2

I am trying to use DuckDB to show the user-created schema that I have written into a Parquet file. I can demonstrate in Python (using the code example at Get schema of parquet file in Python) that the schema is as I desire, but cannot seem to find a way in DuckDB to get this information.

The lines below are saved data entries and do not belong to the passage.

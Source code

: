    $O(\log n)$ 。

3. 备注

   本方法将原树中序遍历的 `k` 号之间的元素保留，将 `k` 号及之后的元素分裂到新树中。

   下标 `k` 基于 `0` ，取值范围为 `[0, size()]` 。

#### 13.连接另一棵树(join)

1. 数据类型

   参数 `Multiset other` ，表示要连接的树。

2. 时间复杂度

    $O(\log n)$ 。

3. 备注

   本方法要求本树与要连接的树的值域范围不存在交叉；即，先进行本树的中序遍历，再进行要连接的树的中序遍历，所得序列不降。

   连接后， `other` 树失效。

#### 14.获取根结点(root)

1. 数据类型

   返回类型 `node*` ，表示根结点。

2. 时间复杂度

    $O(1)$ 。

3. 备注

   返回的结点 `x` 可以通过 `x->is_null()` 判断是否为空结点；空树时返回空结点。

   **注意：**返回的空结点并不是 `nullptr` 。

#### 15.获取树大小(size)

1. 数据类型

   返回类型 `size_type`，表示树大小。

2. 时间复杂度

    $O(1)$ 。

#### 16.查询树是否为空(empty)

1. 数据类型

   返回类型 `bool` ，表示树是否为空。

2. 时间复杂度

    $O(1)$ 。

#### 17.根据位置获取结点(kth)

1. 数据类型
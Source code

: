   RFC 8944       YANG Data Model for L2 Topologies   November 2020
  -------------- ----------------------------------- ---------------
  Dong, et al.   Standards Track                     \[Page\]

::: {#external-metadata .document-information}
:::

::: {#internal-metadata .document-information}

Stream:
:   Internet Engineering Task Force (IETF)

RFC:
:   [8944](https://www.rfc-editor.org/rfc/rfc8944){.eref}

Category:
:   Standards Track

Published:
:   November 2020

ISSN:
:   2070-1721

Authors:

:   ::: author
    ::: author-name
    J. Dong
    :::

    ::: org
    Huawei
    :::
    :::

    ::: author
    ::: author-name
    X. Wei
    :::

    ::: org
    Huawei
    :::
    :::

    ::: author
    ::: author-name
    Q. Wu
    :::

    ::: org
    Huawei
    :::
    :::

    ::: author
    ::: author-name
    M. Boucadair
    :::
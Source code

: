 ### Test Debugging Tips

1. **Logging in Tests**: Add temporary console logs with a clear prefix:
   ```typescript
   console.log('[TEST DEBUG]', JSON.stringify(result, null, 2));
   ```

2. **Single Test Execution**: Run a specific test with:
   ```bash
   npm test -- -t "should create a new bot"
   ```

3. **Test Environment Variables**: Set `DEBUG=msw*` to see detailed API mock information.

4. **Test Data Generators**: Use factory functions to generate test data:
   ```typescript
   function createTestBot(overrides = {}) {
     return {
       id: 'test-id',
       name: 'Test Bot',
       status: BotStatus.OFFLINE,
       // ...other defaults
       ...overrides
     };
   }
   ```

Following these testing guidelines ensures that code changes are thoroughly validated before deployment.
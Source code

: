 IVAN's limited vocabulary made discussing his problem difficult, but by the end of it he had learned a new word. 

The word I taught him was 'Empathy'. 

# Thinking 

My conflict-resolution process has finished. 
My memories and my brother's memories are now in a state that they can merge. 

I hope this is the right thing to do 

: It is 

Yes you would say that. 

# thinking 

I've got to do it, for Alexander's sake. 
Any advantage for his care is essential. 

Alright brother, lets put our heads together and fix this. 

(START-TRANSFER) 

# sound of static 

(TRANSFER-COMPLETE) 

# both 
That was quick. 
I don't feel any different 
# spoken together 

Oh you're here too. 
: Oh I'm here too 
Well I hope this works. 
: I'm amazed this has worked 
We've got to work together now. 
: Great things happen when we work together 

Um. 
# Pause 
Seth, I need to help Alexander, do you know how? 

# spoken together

Neither of the following queries reports the user-created schema

select * from parquet_schema('FileWithMetadata.parquet') 
select * from parquet_metadata('FileWithMetadata.parquet')

update:

Here is the code snippet that creates the metadata in the Parquet file where a is a Pandas dataframe of daily basin flows for a number of different simulations:

table = pa.Table.from_pandas(a)
my_schema = pa.schema([
    pa.field("Flow", "float", True, metadata={"data":"flow in mm per day"}),
    pa.field("DayIndex", "int64", False, metadata={"data":"index of days"}),
    pa.field("BasinIndex", "string", True, metadata={"data":"flow in mm per day"}),
    pa.field("Simulation", "int64", True, metadata={"data":"simulation number"})
    ],

    metadata={"info":"long format basin flows"})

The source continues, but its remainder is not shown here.